_Required action_
Only the pictures are dropped. Restate each line below word for word.

Document images with source code
══════════════════════════════

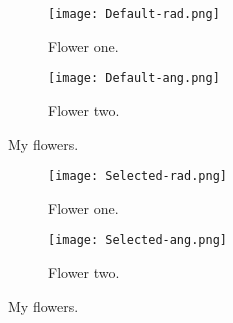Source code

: \begin{figure}[!tbp]
\begin{adjustbox}{max width=1.2\linewidth,center}
\centering
  \begin{subfigure}[b]{0.55\textwidth}
      \texttt{[image: Default-rad.png]}
    \caption{Flower one.}
    \label{fig:f1}
  \end{subfigure}
  \hfill
  \begin{subfigure}[b]{0.55\textwidth}
      \texttt{[image: Default-ang.png]}
    \caption{Flower two.}
    \label{fig:f2}
  \end{subfigure}
\end{adjustbox}
\caption{My flowers.}
    \label{fig:default}
\end{figure}

\begin{figure}[!tbp]
\begin{adjustbox}{max width=1.2\linewidth,center}
\centering
  \begin{subfigure}[b]{0.55\textwidth}
      \texttt{[image: Selected-rad.png]}
    \caption{Flower one.}
    \label{fig:f1}
  \end{subfigure}
  \hfill
  \begin{subfigure}[b]{0.55\textwidth}
      \texttt{[image: Selected-ang.png]}
    \caption{Flower two.}
    \label{fig:f2}
  \end{subfigure}
\end{adjustbox}
\caption{My flowers.}
    \label{fig:selected}
\end{figure}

══════════════════════════════

_Your response_
Source code

: \begin{figure}[!tbp]
\begin{adjustbox}{max width=1.2\linewidth,center}
\centering
  \begin{subfigure}[b]{0.55\textwidth}
      \texttt{[image: Default-rad.png]}
    \caption{Flower one.}
    \label{fig:f1}
  \end{subfigure}
  \hfill
  \begin{subfigure}[b]{0.55\textwidth}
      \texttt{[image: Default-ang.png]}
    \caption{Flower two.}
    \label{fig:f2}
  \end{subfigure}
\end{adjustbox}
\caption{My flowers.}
    \label{fig:default}
\end{figure}

\begin{figure}[!tbp]
\begin{adjustbox}{max width=1.2\linewidth,center}
\centering
  \begin{subfigure}[b]{0.55\textwidth}
      \texttt{[image: Selected-rad.png]}
    \caption{Flower one.}
    \label{fig:f1}
  \end{subfigure}
  \hfill
  \begin{subfigure}[b]{0.55\textwidth}
      \texttt{[image: Selected-ang.png]}
    \caption{Flower two.}
    \label{fig:f2}
  \end{subfigure}
\end{adjustbox}
\caption{My flowers.}
    \label{fig:selected}
\end{figure}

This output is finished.